The major takeaway from the credit policy is that we are taking a chance on growth to bring down inflation. Friedman has triumphed over Keynes and markets know what to expect. Besides increasing rates, the policy has done much to improve the transmission mechanism to ensure that higher singular policy rates (now the repo rate), combined with measures on provisioning and higher savings account rate, translate into higher commercial lending rates which will slow growth in credit, money supply and inflation.
There are two underlying assumptions here: inflation is caused by monetary measures and can, therefore, be controlled by rate increases which will, in turn, be reflected in the base rate. Table 1 dissects the composition of inflation last year in terms of the contribution of various components to inflation in FY11 (March over March) and highlights the causes and states whether policy can bring down prices. One, it shows that monetary policy could, at best, control around 23 per cent of inflation that was caused last year. This will cover a weight of just a little above 40 per cent of the wholesale price index. Two, of the products mentioned the ones that witnessed a high increase in prices were rubber and plastic products, metals and chemicals for which the global influence was dominant. Three, a corollary is that monetary policy can seek to lower demand for these segments but cannot ensure that prices come down since global factors drive prices of metals and chemical products including plastic products. Four, the government will have to simultaneously take a stance on administered prices of oil products and minimum support price because, while non-market prices are inefficient, we cannot have the Reserve Bank of India (RBI) raising rates and inflation rising in the other 60 per cent owing to government policy. This will weaken the efficacy of monetary policy which can control only demand-pull factors.

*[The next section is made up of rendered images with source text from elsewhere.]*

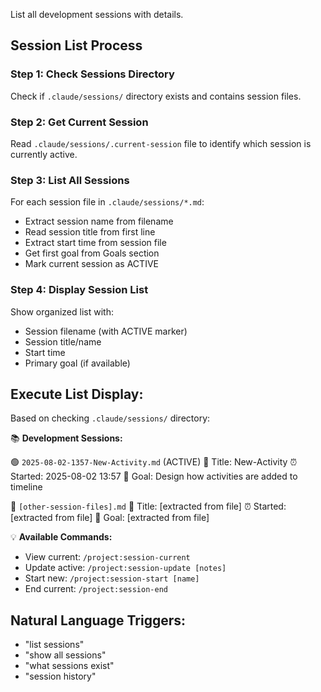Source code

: List all development sessions with details.

## Session List Process

### Step 1: Check Sessions Directory
Check if `.claude/sessions/` directory exists and contains session files.

### Step 2: Get Current Session
Read `.claude/sessions/.current-session` file to identify which session is currently active.

### Step 3: List All Sessions
For each session file in `.claude/sessions/*.md`:
- Extract session name from filename
- Read session title from first line
- Extract start time from session file
- Get first goal from Goals section
- Mark current session as ACTIVE

### Step 4: Display Session List
Show organized list with:
- Session filename (with ACTIVE marker)
- Session title/name
- Start time
- Primary goal (if available)

## Execute List Display:

Based on checking `.claude/sessions/` directory:

📚 **Development Sessions:**

🟢 `2025-08-02-1357-New-Activity.md` (ACTIVE)
   📝 Title: New-Activity
   ⏰ Started: 2025-08-02 13:57
   🎯 Goal: Design how activities are added to timeline

📄 `[other-session-files].md`
   📝 Title: [extracted from file]
   ⏰ Started: [extracted from file]
   🎯 Goal: [extracted from file]

💡 **Available Commands:**
- View current: `/project:session-current`
- Update active: `/project:session-update [notes]`
- Start new: `/project:session-start [name]`
- End current: `/project:session-end`

## Natural Language Triggers:
- "list sessions"
- "show all sessions"
- "what sessions exist"
- "session history"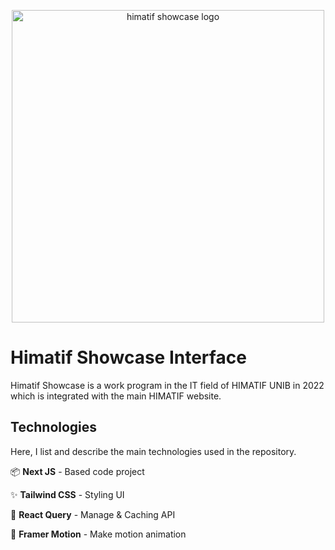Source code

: <p align="center">
  <img src="https://i.imgur.com/G3dh1i8.png" alt="himatif showcase logo" width="500"><br>
</p>

# Himatif Showcase Interface

Himatif Showcase is a work program in the IT field of HIMATIF UNIB in 2022 which is integrated with the main HIMATIF website.

## Technologies

Here, I list and describe the main technologies used in the repository.

📦 **Next JS** - Based code project

✨ **Tailwind CSS** - Styling UI

🚀 **React Query** - Manage & Caching API

🎨 **Framer Motion** - Make motion animation
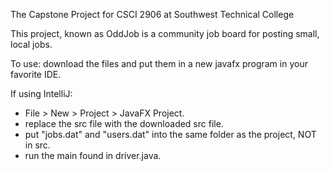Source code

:The Capstone Project for CSCI 2906 at Southwest Technical College

This project, known as OddJob is a community job board for posting small, local jobs.

To use: download the files and put them in a new javafx program in your favorite IDE. 

If using IntelliJ:
- File > New > Project > JavaFX Project.
- replace the src file with the downloaded src file.
- put "jobs.dat" and "users.dat" into the same folder as the project, NOT in src.
- run the main found in driver.java.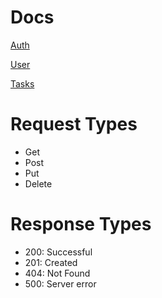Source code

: # Docs

[Auth](./Auth-c1e25fb5-9853-4331-9949-9542d247756d.md)

[User](./User-1061ca66-37c7-4cd5-8434-8d5e69238b1e.md)

[Tasks](./Tasks-677877b6-68b2-481b-9926-87bc9f681b35.md)

# Request Types

- Get
- Post
- Put
- Delete

# Response Types

- 200: Successful
- 201: Created
- 404: Not Found
- 500: Server error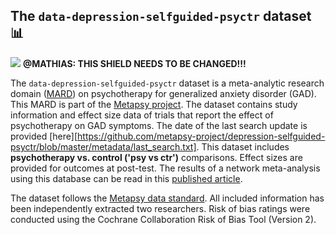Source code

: ## **The `data-depression-selfguided-psyctr` dataset** 📊 

[<img src="https://img.shields.io/badge/DOI-10.5281%2Fzenodo.10185216-blue">](https://doi.org/10.5281/zenodo.10185216) **@MATHIAS: THIS SHIELD NEEDS TO BE CHANGED!!!**

The `data-depression-selfguided-psyctr` dataset is a meta-analytic research domain ([MARD](https://docs.metapsy.org/uploads/ebmental-2022-300509.pdf)) on psychotherapy for generalized anxiety disorder (GAD). This MARD is part of the  [Metapsy project](https://www.metapsy.org/). The dataset contains study information and effect size data of trials that report the effect of psychotherapy on GAD symptoms. The date of the last search update is provided [here][https://github.com/metapsy-project/depression-selfguided-psyctr/blob/master/metadata/last_search.txt]. This dataset includes **psychotherapy vs. control ('psy vs ctr')** comparisons. Effect sizes are provided for outcomes at post-test. The results of a network meta-analysis using this database can be read in this  [published article](https://jamanetwork.com/journals/jamapsychiatry/fullarticle/2810866).

The dataset follows the [Metapsy data standard](https://docs.metapsy.org/data-preparation/format/). All included information has been independently extracted two researchers. Risk of bias ratings were conducted using the Cochrane Collaboration Risk of Bias Tool (Version 2).
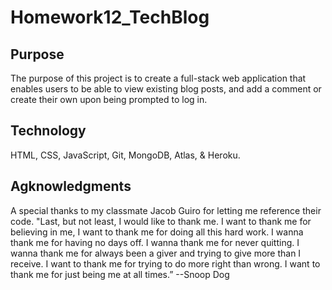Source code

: # Homework12_TechBlog

## Purpose
The purpose of this project is to create a full-stack web application that enables users to be able to view existing blog posts, and add a comment or create their own upon being prompted to log in. 

## Technology 
HTML, CSS, JavaScript, Git, MongoDB, Atlas, & Heroku.



## Agknowledgments
A special thanks to my classmate Jacob Guiro for letting me reference their code.
"Last, but not least, I would like to thank me. I want to thank me for believing in me, I want to thank me for doing all this hard work. I wanna thank me for having no days off. I wanna thank me for never quitting. I wanna thank me for always been a giver and trying to give more than I receive. I want to thank me for trying to do more right than wrong. I want to thank me for just being me at all times.” --Snoop Dog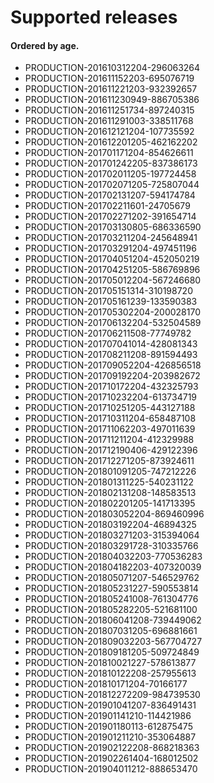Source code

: # Supported releases

#### Ordered by age.

* PRODUCTION-201610312204-296063264
* PRODUCTION-201611152203-695076719
* PRODUCTION-201611221203-932392657
* PRODUCTION-201611230949-886705386
* PRODUCTION-201611251734-897240315
* PRODUCTION-201611291003-338511768
* PRODUCTION-201612121204-107735592
* PRODUCTION-201612201205-462162202
* PRODUCTION-201701171204-854626611
* PRODUCTION-201701242205-837386173
* PRODUCTION-201702011205-197724458
* PRODUCTION-201702071205-725807044
* PRODUCTION-201702131207-594174784
* PRODUCTION-201702211601-24705679
* PRODUCTION-201702271202-391654714
* PRODUCTION-201703130805-686336590
* PRODUCTION-201703211204-245648941
* PRODUCTION-201703291204-497451196
* PRODUCTION-201704051204-452050219
* PRODUCTION-201704251205-586769896
* PRODUCTION-201705012204-567246680
* PRODUCTION-201705151314-310198720
* PRODUCTION-201705161239-133590383
* PRODUCTION-201705302204-200028170
* PRODUCTION-201706132204-532504589
* PRODUCTION-201706211508-77749782
* PRODUCTION-201707041014-428081343
* PRODUCTION-201708211208-891594493
* PRODUCTION-201709052204-426856518
* PRODUCTION-201709192204-203982672
* PRODUCTION-201710172204-432325793
* PRODUCTION-201710232204-613734719
* PRODUCTION-201710251205-443127188
* PRODUCTION-201710311204-658487108
* PRODUCTION-201711062203-497011639
* PRODUCTION-201711211204-412329988
* PRODUCTION-201712190406-429122396
* PRODUCTION-201712271205-873924611
* PRODUCTION-201801091205-747212226
* PRODUCTION-201801311225-540231122
* PRODUCTION-201802131208-148583513
* PRODUCTION-201802201205-141713395
* PRODUCTION-201803052204-869460996
* PRODUCTION-201803192204-46894325
* PRODUCTION-201803271203-315394064
* PRODUCTION-201803291728-310335766
* PRODUCTION-201804032203-770536283
* PRODUCTION-201804182203-407320039
* PRODUCTION-201805071207-546529762
* PRODUCTION-201805231227-590553814
* PRODUCTION-201805241008-761304776
* PRODUCTION-201805282205-521681100
* PRODUCTION-201806041208-739449062
* PRODUCTION-201807031205-696881661
* PRODUCTION-201809032203-567704727
* PRODUCTION-201809181205-509724849
* PRODUCTION-201810021227-578613877
* PRODUCTION-201810122208-257955613
* PRODUCTION-201810171204-70166177
* PRODUCTION-201812272209-984739530
* PRODUCTION-201901041207-836491431
* PRODUCTION-201901141210-114421986
* PRODUCTION-201901180113-612875475
* PRODUCTION-201901211210-353064887
* PRODUCTION-201902122208-868218363
* PRODUCTION-201902261404-168012502
* PRODUCTION-201904011212-888653470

How strong is the monetary policy transmission today? To RBI’s credit, the concept of a base rate has brought much greater transparency and made monetary policy stronger because it is based on a formula and the transmission of costs becomes a necessity rather than an option for banks. Table 2 shows the road travelled in the last year on how banks reacted to rate increases in deposit and lending rates. The base rate concept came in July and superseded the prime lending rate which remained fixed.

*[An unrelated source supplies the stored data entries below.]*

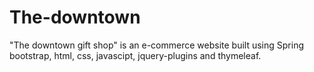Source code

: # The-downtown
"The downtown gift shop" is an e-commerce website built using Spring bootstrap, html, css, javascipt, jquery-plugins and thymeleaf.

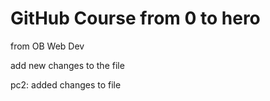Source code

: # GitHub Course from 0 to hero

from OB Web Dev

add new changes to the file

pc2: added changes to file

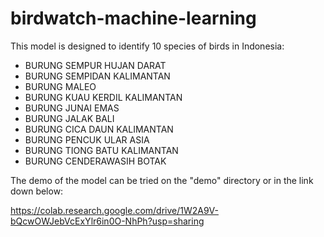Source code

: # birdwatch-machine-learning

This model is designed to identify 10 species of birds in Indonesia:

- BURUNG SEMPUR HUJAN DARAT
- BURUNG SEMPIDAN KALIMANTAN
- BURUNG MALEO
- BURUNG KUAU KERDIL KALIMANTAN
- BURUNG JUNAI EMAS
- BURUNG JALAK BALI
- BURUNG CICA DAUN KALIMANTAN
- BURUNG PENCUK ULAR ASIA
- BURUNG TIONG BATU KALIMANTAN
- BURUNG CENDERAWASIH BOTAK

The demo of the model can be tried on the "demo" directory or in the link down below:

https://colab.research.google.com/drive/1W2A9V-bQcwOWJebVcExYlr6in0O-NhPh?usp=sharing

Table 2 reveals that rate hike transmissions have been more effective in the second half of the year than the first. This was more a result of the shortage of funds for banks during the busy season. Therefore, the transmission system will work when banks require more funds and pay higher deposit rates. Alternatively, these rates should also affect their overall cost of operations through, say, the repo borrowings. What does this mean? The RBI may also have to look at certain quantitative measures to control the amount of resources available for lending. They may include either increasing the cash reserve ratio or placing a limit on the repo window to ensure the overall cost of borrowing goes up.
Assuming that rate hikes lower growth, will that temper inflation? A regression analysis for the last five years shows that around 34 per cent of inflation can be explained by growth in credit. However, the standard Granger causality test shows there is no causal link between growth, credit and inflation.
The three arguments examined here indicate that the impact of policy changes on inflation is equivocal and the present move is not quite the conjurer’s wand, 50 basis points notwithstanding.